"Chuting" for Speed: A Dad's Quest for Answers

Chutes and Ladders is a popular game in our family; it's great for evening "together time" without the need for deep strategizing. If you played the game as a kid, you probably enjoyed the back-and-forth of advancing up the board and then sliding back down. And if you ever played it as an adult, you've probably wondered when the game is going to end! I've got some answers and advice.

After about an hour and a half of one particularly tedious game, I realized that I could write a program to simulate Chutes and Ladders and answer the key question for parents: How long does a typical game take?

I figured I would write my own quick-and-dirty simulation, save the results of every move by every player in every game, and feed those results into Tableau's data visualization software to get the answers I wanted. Those of you who have used the Tableau Software product before won't be surprised to hear that I got much more information than I initially expected.

(By the way, I'll defer discussion of the technical details of Chutes and Ladders -- and my simulations of it -- to a second post.)

First, a quick recap of the game rules: The board has 100 squares; the first player to advance to square #100 is the winner. Normally players move 1-6 squares at a time, based on the result of spinning a spinner; but landing on certain squares forces the player to move upward (via a "ladder") or downward (via a "chute"). One other twist: if your "spin" takes you past the end of the board (eg you're on square #99 and you spin a 3), you have to stay where you are.

So after playing around with my game-simulation data in Tableau, here's what I found. First off:

  • If you're budgeting time for a Chutes and Ladders game, plan on about 30-40 moves per player for a 3-player game. So if there's less than an hour until bedtime, consider bringing out a different game.

To see why, take a look at the statistics that Tableau came up with, using data from 32,000 3-player game simulations. To get this result, I filtered out all moves except the ones that had endpoint 100 (the winning square), then took statistics on my database records.

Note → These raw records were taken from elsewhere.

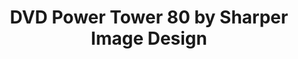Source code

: ---
ee_id: '4150'
site: '1'
type: '2'
url: 2014-060-dvd-power-tower-80-by-sharper-image-design
title: DVD Power Tower 80 by Sharper Image Design
year: '2014'
display_year: '2014'
medium: DVD rack, Dvd's
dims: ''
pitch: "​DVD rack with crap DVD’s…."
ps: ''
live_url: ''
related: ''
youtube: ''
related_code: ''
imgs: dvd-rack-2014-060-detail-full-01-database-ih.jpg
subheading: ''
download: ''
add_credit: ''
commission: ''
layout: things-i-made
---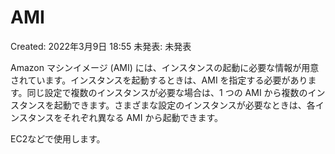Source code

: # AMI

Created: 2022年3月9日 18:55
未発表: 未発表

Amazon マシンイメージ (AMI) には、インスタンスの起動に必要な情報が用意されています。インスタンスを起動するときは、AMI を指定する必要があります。同じ設定で複数のインスタンスが必要な場合は、1 つの AMI から複数のインスタンスを起動できます。さまざまな設定のインスタンスが必要なときは、各インスタンスをそれぞれ異なる AMI から起動できます。

EC2などで使用します。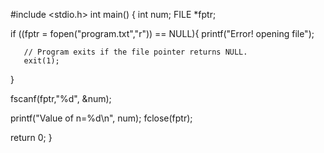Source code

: #include <stdio.h>
int main()
{
   int num;
   FILE *fptr;

   if ((fptr = fopen("program.txt","r")) == NULL){
       printf("Error! opening file");

       // Program exits if the file pointer returns NULL.
       exit(1);
   }

   fscanf(fptr,"%d", &num);

   printf("Value of n=%d\n", num);
   fclose(fptr); 
  
   return 0;
}
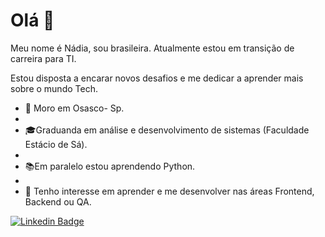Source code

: 
# Olá 👋
Meu nome é Nádia, sou brasileira. 
Atualmente estou em transição de carreira para TI.

Estou disposta a encarar novos desafios e me dedicar a aprender mais sobre o mundo Tech.

- 📍 Moro em Osasco- Sp.
- 
- 🎓Graduanda em análise e desenvolvimento de sistemas (Faculdade Estácio de Sá).
- 
- 📚Em paralelo estou aprendendo Python.
- 
- 🎯 Tenho interesse em aprender e me desenvolver nas áreas Frontend, Backend ou QA.




[![Linkedin Badge](https://img.shields.io/badge/-LinkedIn-blue?style=flat-square&logo=Linkedin&logoColor=white&link=https://www.linkedin.com/in/n%C3%A1diaamorim/)](https://www.linkedin.com/in/n%C3%A1diaamorim/) 
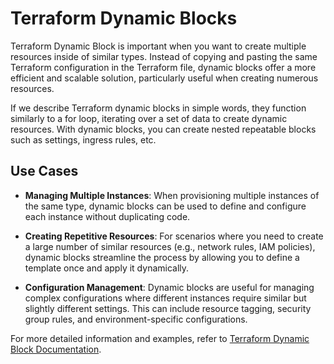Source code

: # Terraform Dynamic Blocks

Terraform Dynamic Block is important when you want to create multiple resources inside of similar types. Instead of copying and pasting the same Terraform configuration in the Terraform file, dynamic blocks offer a more efficient and scalable solution, particularly useful when creating numerous resources.

If we describe Terraform dynamic blocks in simple words, they function similarly to a for loop, iterating over a set of data to create dynamic resources. With dynamic blocks, you can create nested repeatable blocks such as settings, ingress rules, etc.

## Use Cases

- **Managing Multiple Instances**: When provisioning multiple instances of the same type, dynamic blocks can be used to define and configure each instance without duplicating code.

- **Creating Repetitive Resources**: For scenarios where you need to create a large number of similar resources (e.g., network rules, IAM policies), dynamic blocks streamline the process by allowing you to define a template once and apply it dynamically.

- **Configuration Management**: Dynamic blocks are useful for managing complex configurations where different instances require similar but slightly different settings. This can include resource tagging, security group rules, and environment-specific configurations.

For more detailed information and examples, refer to [Terraform Dynamic Block Documentation](https://jhooq.com/terraform-dynamic-block/).
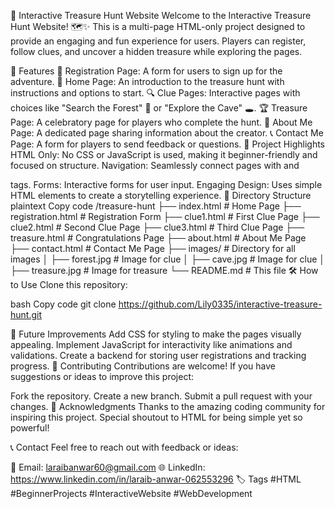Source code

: 🌟 Interactive Treasure Hunt Website
Welcome to the Interactive Treasure Hunt Website! 🗺️✨ This is a multi-page HTML-only project designed to provide an engaging and fun experience for users. Players can register, follow clues, and uncover a hidden treasure while exploring the pages.

🚀 Features
📝 Registration Page: A form for users to sign up for the adventure.
🌌 Home Page: An introduction to the treasure hunt with instructions and options to start.
🔍 Clue Pages: Interactive pages with choices like "Search the Forest" 🌳 or "Explore the Cave" 🕳️.
🏆 Treasure Page: A celebratory page for players who complete the hunt.
📖 About Me Page: A dedicated page sharing information about the creator.
📞 Contact Me Page: A form for players to send feedback or questions.
🌟 Project Highlights
HTML Only: No CSS or JavaScript is used, making it beginner-friendly and focused on structure.
Navigation: Seamlessly connect pages with <a> and <nav> tags.
Forms: Interactive forms for user input.
Engaging Design: Uses simple HTML elements to create a storytelling experience.
📂 Directory Structure
plaintext
Copy code
/treasure-hunt
  ├── index.html        # Home Page
  ├── registration.html # Registration Form
  ├── clue1.html        # First Clue Page
  ├── clue2.html        # Second Clue Page
  ├── clue3.html        # Third Clue Page
  ├── treasure.html     # Congratulations Page
  ├── about.html        # About Me Page
  ├── contact.html      # Contact Me Page
  ├── images/           # Directory for all images
  │   ├── forest.jpg    # Image for clue
  │   ├── cave.jpg      # Image for clue
  │   ├── treasure.jpg  # Image for treasure
  └── README.md         # This file
🛠️ How to Use
Clone this repository:

bash
Copy code
git clone https://github.com/Lily0335/interactive-treasure-hunt.git


🎯 Future Improvements
Add CSS for styling to make the pages visually appealing.
Implement JavaScript for interactivity like animations and validations.
Create a backend for storing user registrations and tracking progress.
🤝 Contributing
Contributions are welcome! If you have suggestions or ideas to improve this project:

Fork the repository.
Create a new branch.
Submit a pull request with your changes.
🌟 Acknowledgments
Thanks to the amazing coding community for inspiring this project. Special shoutout to HTML for being simple yet so powerful!

📞 Contact
Feel free to reach out with feedback or ideas:

📧 Email: laraibanwar60@gmail.com
🌐 LinkedIn: https://www.linkedin.com/in/laraib-anwar-062553296
🏷️ Tags
#HTML #BeginnerProjects #InteractiveWebsite #WebDevelopment

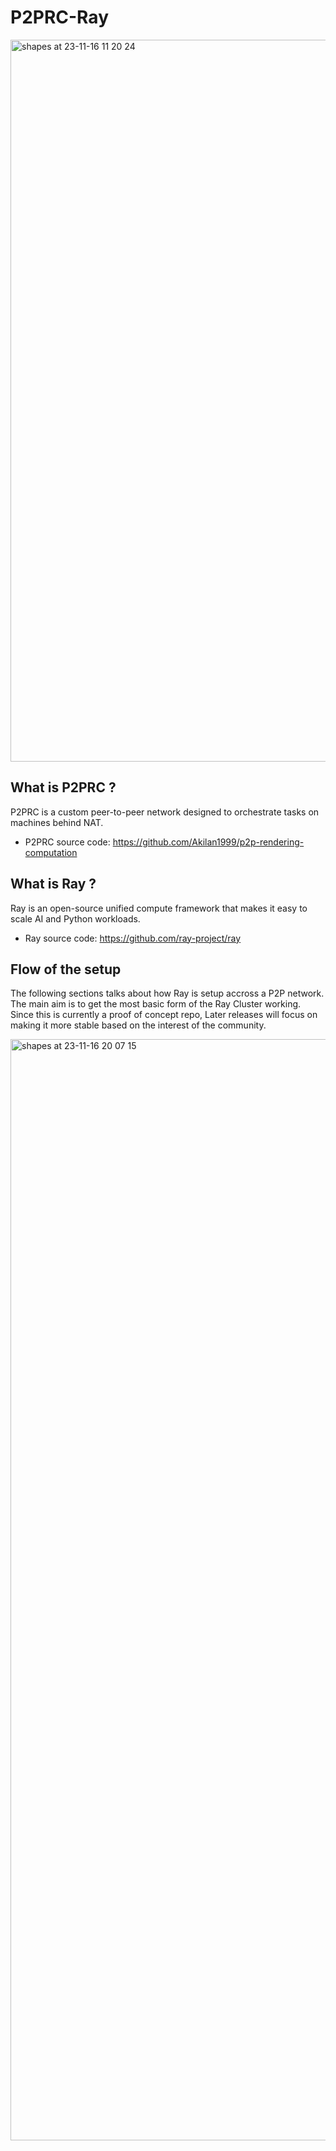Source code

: # P2PRC-Ray
<img width="1155" alt="shapes at 23-11-16 11 20 24" src="https://github.com/Akilan1999/P2PRC-Ray/assets/31743758/e5bda3df-15f4-490f-82ff-0a8247c03fe9">

## What is P2PRC ?
P2PRC is a custom peer-to-peer network designed to orchestrate tasks on machines behind NAT.
- P2PRC source code: https://github.com/Akilan1999/p2p-rendering-computation

## What is Ray ?
Ray is an open-source unified compute framework that makes it easy to scale AI and Python workloads.
- Ray source code: https://github.com/ray-project/ray


## Flow of the setup
The following sections talks about how Ray is setup accross a P2P network.
The main aim is to get the most basic form of the Ray Cluster working.
Since this is currently a proof of concept repo, Later releases will focus
on making it more stable based on the interest of the community.

<img width="1762" alt="shapes at 23-11-16 20 07 15" src="https://github.com/Akilan1999/P2PRC-Ray/assets/31743758/b5fab822-76fe-422b-be53-7b8a75db2f76">
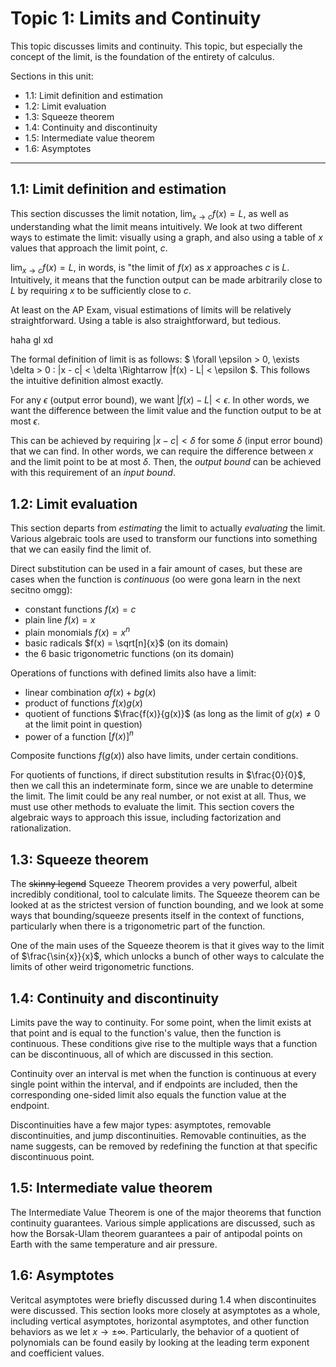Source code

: # Topic 1: Limits and Continuity

This topic discusses limits and continuity. This topic, but especially the concept of the limit, is the foundation of the entirety of calculus. 

Sections in this unit: 
- 1.1: Limit definition and estimation
- 1.2: Limit evaluation
- 1.3: Squeeze theorem
- 1.4: Continuity and discontinuity
- 1.5: Intermediate value theorem
- 1.6: Asymptotes

---
## 1.1: Limit definition and estimation

This section discusses the limit notation, $\lim_{x \rightarrow c} f(x) = L$, as well as understanding what the limit means intuitively. We look at two different ways to estimate the limit: visually using a graph, and also using a table of $x$ values that approach the limit point, $c$. 

$\lim_{x \rightarrow c} f(x) = L$, in words, is "the limit of $f(x)$ as $x$ approaches $c$ is $L$. Intuitively, it means that the function output can be made arbitrarily close to $L$ by requiring $x$ to be sufficiently close to $c$.

At least on the AP Exam, visual estimations of limits will be relatively straightforward. Using a table is also straightforward, but tedious. 

haha gl xd

The formal definition of limit is as follows: $ \forall \epsilon > 0, \exists \delta > 0 : |x - c| < \delta \Rightarrow |f(x) - L| < \epsilon $. This follows the intuitive definition almost exactly. 

For any $\epsilon$ (output error bound), we want $|f(x) - L| < \epsilon$. In other words, we want the difference between the limit value and the function output to be at most $\epsilon$.

This can be achieved by requiring $|x - c| < \delta$ for some $\delta$ (input error bound) that we can find. In other words, we can require the difference between $x$ and the limit point to be at most $\delta$. Then, the *output bound* can be achieved with this requirement of an *input bound*. 


## 1.2: Limit evaluation

This section departs from *estimating* the limit to actually *evaluating* the limit. Various algebraic tools are used to transform our functions into something that we can easily find the limit of. 

Direct substitution can be used in a fair amount of cases, but these are cases when the function is *continuous* (oo were gona learn in the next secitno omgg): 
- constant functions $f(x) = c$
- plain line $f(x) = x$
- plain monomials $f(x) = x^n$
- basic radicals $f(x) = \sqrt[n]{x}$ (on its domain)
- the 6 basic trigonometric functions (on its domain)

Operations of functions with defined limits also have a limit: 
- linear combination $af(x)+bg(x)$
- product of functions $f(x)g(x)$
- quotient of functions $\frac{f(x)}{g(x)}$ (as long as the limit of $g(x) \neq 0$ at the limit point in question)
- power of a function $[f(x)]^n$

Composite functions $f(g(x))$ also have limits, under certain conditions. 

For quotients of functions, if direct substitution results in $\frac{0}{0}$, then we call this an indeterminate form, since we are unable to determine the limit. The limit could be any real number, or not exist at all. Thus, we must use other methods to evaluate the limit. This section covers the algebraic ways to approach this issue, including factorization and rationalization. 

## 1.3: Squeeze theorem

The ~~skinny legend~~ Squeeze Theorem provides a very powerful, albeit incredibly conditional, tool to calculate limits. The Squeeze theorem can be looked at as the strictest version of function bounding, and we look at some ways that bounding/squeeze presents itself in the context of functions, particularly when there is a trigonometric part of the function. 

One of the main uses of the Squeeze theorem is that it gives way to the limit of $\frac{\sin{x}}{x}$, which unlocks a bunch of other ways to calculate the limits of other weird trigonometric functions. 

## 1.4: Continuity and discontinuity

Limits pave the way to continuity. For some point, when the limit exists at that point and is equal to the function's value, then the function is continuous. These conditions give rise to the multiple ways that a function can be discontinuous, all of which are discussed in this section. 

Continuity over an interval is met when the function is continuous at every single point within the interval, and if endpoints are included, then the corresponding one-sided limit also equals the function value at the endpoint.

Discontinuities have a few major types: asymptotes, removable discontinuities, and jump discontinuities. Removable continuities, as the name suggests, can be removed by redefining the function at that specific discontinuous point. 

## 1.5: Intermediate value theorem

The Intermediate Value Theorem is one of the major theorems that function continuity guarantees. Various simple applications are discussed, such as how the Borsak-Ulam theorem guarantees a pair of antipodal points on Earth with the same temperature and air pressure. 

## 1.6: Asymptotes

Veritcal asymptotes were briefly discussed during 1.4 when discontinuites were discussed. This section looks more closely at asymptotes as a whole, including vertical asymptotes, horizontal asymptotes, and other function behaviors as we let $x \rightarrow \pm \infty$. Particularly, the behavior of a quotient of polynomials can be found easily by looking at the leading term exponent and coefficient values.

Average Game Length in Moves

The average game is about 20 moves -- much shorter than I expected. But the large standard deviation (~ 10 moves) shows that it's really difficult to talk about a "typical" game because they vary so widely. As a parent, it’s best to plan for the longer games and play it safe. About 95% of 3-player games will finish within 40 moves (mean + 2 SD’s).

To see more details on this, take a look at the histogram of game length -- that is, the number of games that took (n) turns, plotted against (n) -- which Tableau generated for me:
Histogram of Games in Moves

As you can see, there are a lot of relatively short games, but there's a nontrivial "tail" of rather long games. So to reinforce the point above:

  • Once you get past 40 moves in a game, don’t assume you’re "almost" done. There is a substantial probability that you’re not. Instead, just call it a tie and pack it up.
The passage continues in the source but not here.